### [Exercise goal]
Every line below from the one containing "To build a GCC" to the final line must be reproduced exactly, and no other line may appear in the answer.

### [Extracted records]

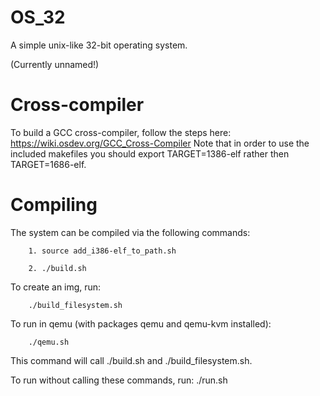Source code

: # OS_32
A simple unix-like 32-bit operating system.

(Currently unnamed!)

# Cross-compiler
To build a GCC cross-compiler, follow the steps here: https://wiki.osdev.org/GCC_Cross-Compiler
Note that in order to use the included makefiles you should export TARGET=1386-elf rather then TARGET=1686-elf.
# Compiling
The system can be compiled via the following commands:
	
		1. source add_i386-elf_to_path.sh
	
		2. ./build.sh

To create an img, run:
	
		./build_filesystem.sh

To run in qemu (with packages qemu and qemu-kvm installed):
	
		./qemu.sh

This command will call ./build.sh and ./build_filesystem.sh.

To run without calling these commands, run:
		./run.sh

### [Task output]
To build a GCC cross-compiler, follow the steps here: https://wiki.osdev.org/GCC_Cross-Compiler
Note that in order to use the included makefiles you should export TARGET=1386-elf rather then TARGET=1686-elf.
# Compiling
The system can be compiled via the following commands:
	
		1. source add_i386-elf_to_path.sh
	
		2. ./build.sh

To create an img, run:
	
		./build_filesystem.sh

To run in qemu (with packages qemu and qemu-kvm installed):
	
		./qemu.sh

This command will call ./build.sh and ./build_filesystem.sh.

To run without calling these commands, run:
		./run.sh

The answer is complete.